[Problem to solve]:
Starting at the line that contains "- Changed output font to a fixed-width font.", transcribe each line exactly through the last line of the data. Include nothing else.

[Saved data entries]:
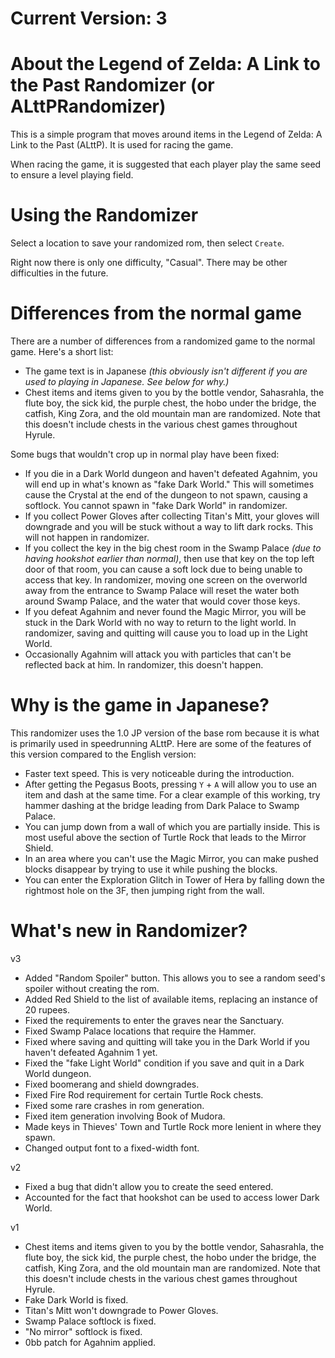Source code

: # Current Version: 3

# About the Legend of Zelda: A Link to the Past Randomizer (or ALttPRandomizer)
This is a simple program that moves around items in the Legend of Zelda: A Link to the Past (ALttP). It is used for racing the game.

When racing the game, it is suggested that each player play the same seed to ensure a level playing field.

# Using the Randomizer
Select a location to save your randomized rom, then select `Create`.

Right now there is only one difficulty, "Casual". There may be other difficulties in the future.

# Differences from the normal game
There are a number of differences from a randomized game to the normal game. Here's a short list:
- The game text is in Japanese _(this obviously isn't different if you are used to playing in Japanese. See below for why.)_
- Chest items and items given to you by the bottle vendor, Sahasrahla, the flute boy, the sick kid, the purple chest, the hobo under the bridge, the catfish, King Zora, and the old mountain man are randomized. Note that this doesn't include chests in the various chest games throughout Hyrule.

Some bugs that wouldn't crop up in normal play have been fixed:
- If you die in a Dark World dungeon and haven't defeated Agahnim, you will end up in what's known as "fake Dark World." This will sometimes cause the Crystal at the end of the dungeon to not spawn, causing a softlock. You cannot spawn in "fake Dark World" in randomizer.
- If you collect Power Gloves after collecting Titan's Mitt, your gloves will downgrade and you will be stuck without a way to lift dark rocks. This will not happen in randomizer.
- If you collect the key in the big chest room in the Swamp Palace _(due to having hookshot earlier than normal)_, then use that key on the top left door of that room, you can cause a soft lock due to being unable to access that key. In randomizer, moving one screen on the overworld away from the entrance to Swamp Palace will reset the water both around Swamp Palace, and the water that would cover those keys.
- If you defeat Agahnim and never found the Magic Mirror, you will be stuck in the Dark World with no way to return to the light world. In randomizer, saving and quitting will cause you to load up in the Light World.
- Occasionally Agahnim will attack you with particles that can't be reflected back at him. In randomizer, this doesn't happen.

# Why is the game in Japanese?
This randomizer uses the 1.0 JP version of the base rom because it is what is primarily used in speedrunning ALttP. Here are some of the features of this version compared to the English version:
- Faster text speed. This is very noticeable during the introduction.
- After getting the Pegasus Boots, pressing `Y` + `A` will allow you to use an item and dash at the same time. For a clear example of this working, try hammer dashing at the bridge leading from Dark Palace to Swamp Palace.
- You can jump down from a wall of which you are partially inside. This is most useful above the section of Turtle Rock that leads to the Mirror Shield.
- In an area where you can't use the Magic Mirror, you can make pushed blocks disappear by trying to use it while pushing the blocks.
- You can enter the Exploration Glitch in Tower of Hera by falling down the rightmost hole on the 3F, then jumping right from the wall.

# What's new in Randomizer?

v3
- Added "Random Spoiler" button. This allows you to see a random seed's spoiler without creating the rom.
- Added Red Shield to the list of available items, replacing an instance of 20 rupees.
- Fixed the requirements to enter the graves near the Sanctuary.
- Fixed Swamp Palace locations that require the Hammer.
- Fixed where saving and quitting will take you in the Dark World if you haven't defeated Agahnim 1 yet.
- Fixed the "fake Light World" condition if you save and quit in a Dark World dungeon.
- Fixed boomerang and shield downgrades.
- Fixed Fire Rod requirement for certain Turtle Rock chests.
- Fixed some rare crashes in rom generation.
- Fixed item generation involving Book of Mudora.
- Made keys in Thieves' Town and Turtle Rock more lenient in where they spawn.
- Changed output font to a fixed-width font.

v2
- Fixed a bug that didn't allow you to create the seed entered.
- Accounted for the fact that hookshot can be used to access lower Dark World.

v1
- Chest items and items given to you by the bottle vendor, Sahasrahla, the flute boy, the sick kid, the purple chest, the hobo under the bridge, the catfish, King Zora, and the old mountain man are randomized. Note that this doesn't include chests in the various chest games throughout Hyrule.
- Fake Dark World is fixed.
- Titan's Mitt won't downgrade to Power Gloves.
- Swamp Palace softlock is fixed.
- "No mirror" softlock is fixed.
- 0bb patch for Agahnim applied.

[Expected output]:
- Changed output font to a fixed-width font.

v2
- Fixed a bug that didn't allow you to create the seed entered.
- Accounted for the fact that hookshot can be used to access lower Dark World.

v1
- Chest items and items given to you by the bottle vendor, Sahasrahla, the flute boy, the sick kid, the purple chest, the hobo under the bridge, the catfish, King Zora, and the old mountain man are randomized. Note that this doesn't include chests in the various chest games throughout Hyrule.
- Fake Dark World is fixed.
- Titan's Mitt won't downgrade to Power Gloves.
- Swamp Palace softlock is fixed.
- "No mirror" softlock is fixed.
- 0bb patch for Agahnim applied.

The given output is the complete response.